Leave the pictures out and return every line below exactly.

(Records contained in a dataset)
==================================================

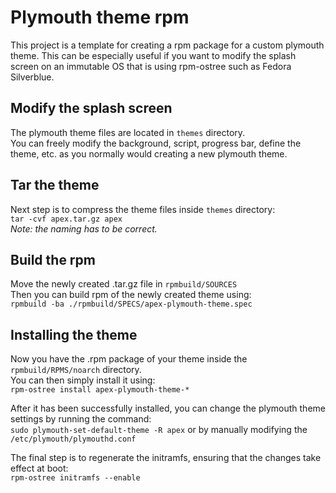 # Plymouth theme rpm
This project is a template for creating a rpm package for a custom plymouth theme.
This can be especially useful if you want to modify the splash screen on an immutable OS that is using rpm-ostree such as Fedora Silverblue.

## Modify the splash screen
The plymouth theme files are located in `themes` directory. <br />
You can freely modify the background, script, progress bar, define the theme, etc. as you normally would creating a new plymouth theme.

## Tar the theme
Next step is to compress the theme files inside `themes` directory: <br />
`tar -cvf apex.tar.gz apex` <br />
_Note: the naming has to be correct._

## Build the rpm
Move the newly created .tar.gz file in `rpmbuild/SOURCES` <br />
Then you can build rpm of the newly created theme using: <br />
`rpmbuild -ba ./rpmbuild/SPECS/apex-plymouth-theme.spec`

## Installing the theme
Now you have the .rpm package of your theme inside the `rpmbuild/RPMS/noarch` directory. <br />
You can then simply install it using: <br />
`rpm-ostree install apex-plymouth-theme-*`

After it has been successfully installed, you can change the plymouth theme settings by running the command: <br />
`sudo plymouth-set-default-theme -R apex` or by manually modifying the `/etc/plymouth/plymouthd.conf`

The final step is to regenerate the initramfs, ensuring that the changes take effect at boot: <br />
`rpm-ostree initramfs --enable`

==================================================

#### Exercise solution
 # Plymouth theme rpm
This project is a template for creating a rpm package for a custom plymouth theme.
This can be especially useful if you want to modify the splash screen on an immutable OS that is using rpm-ostree such as Fedora Silverblue.

## Modify the splash screen
The plymouth theme files are located in `themes` directory. <br />
You can freely modify the background, script, progress bar, define the theme, etc. as you normally would creating a new plymouth theme.

## Tar the theme
Next step is to compress the theme files inside `themes` directory: <br />
`tar -cvf apex.tar.gz apex` <br />
_Note: the naming has to be correct._

## Build the rpm
Move the newly created .tar.gz file in `rpmbuild/SOURCES` <br />
Then you can build rpm of the newly created theme using: <br />
`rpmbuild -ba ./rpmbuild/SPECS/apex-plymouth-theme.spec`

## Installing the theme
Now you have the .rpm package of your theme inside the `rpmbuild/RPMS/noarch` directory. <br />
You can then simply install it using: <br />
`rpm-ostree install apex-plymouth-theme-*`

After it has been successfully installed, you can change the plymouth theme settings by running the command: <br />
`sudo plymouth-set-default-theme -R apex` or by manually modifying the `/etc/plymouth/plymouthd.conf`

The final step is to regenerate the initramfs, ensuring that the changes take effect at boot: <br />
`rpm-ostree initramfs --enable`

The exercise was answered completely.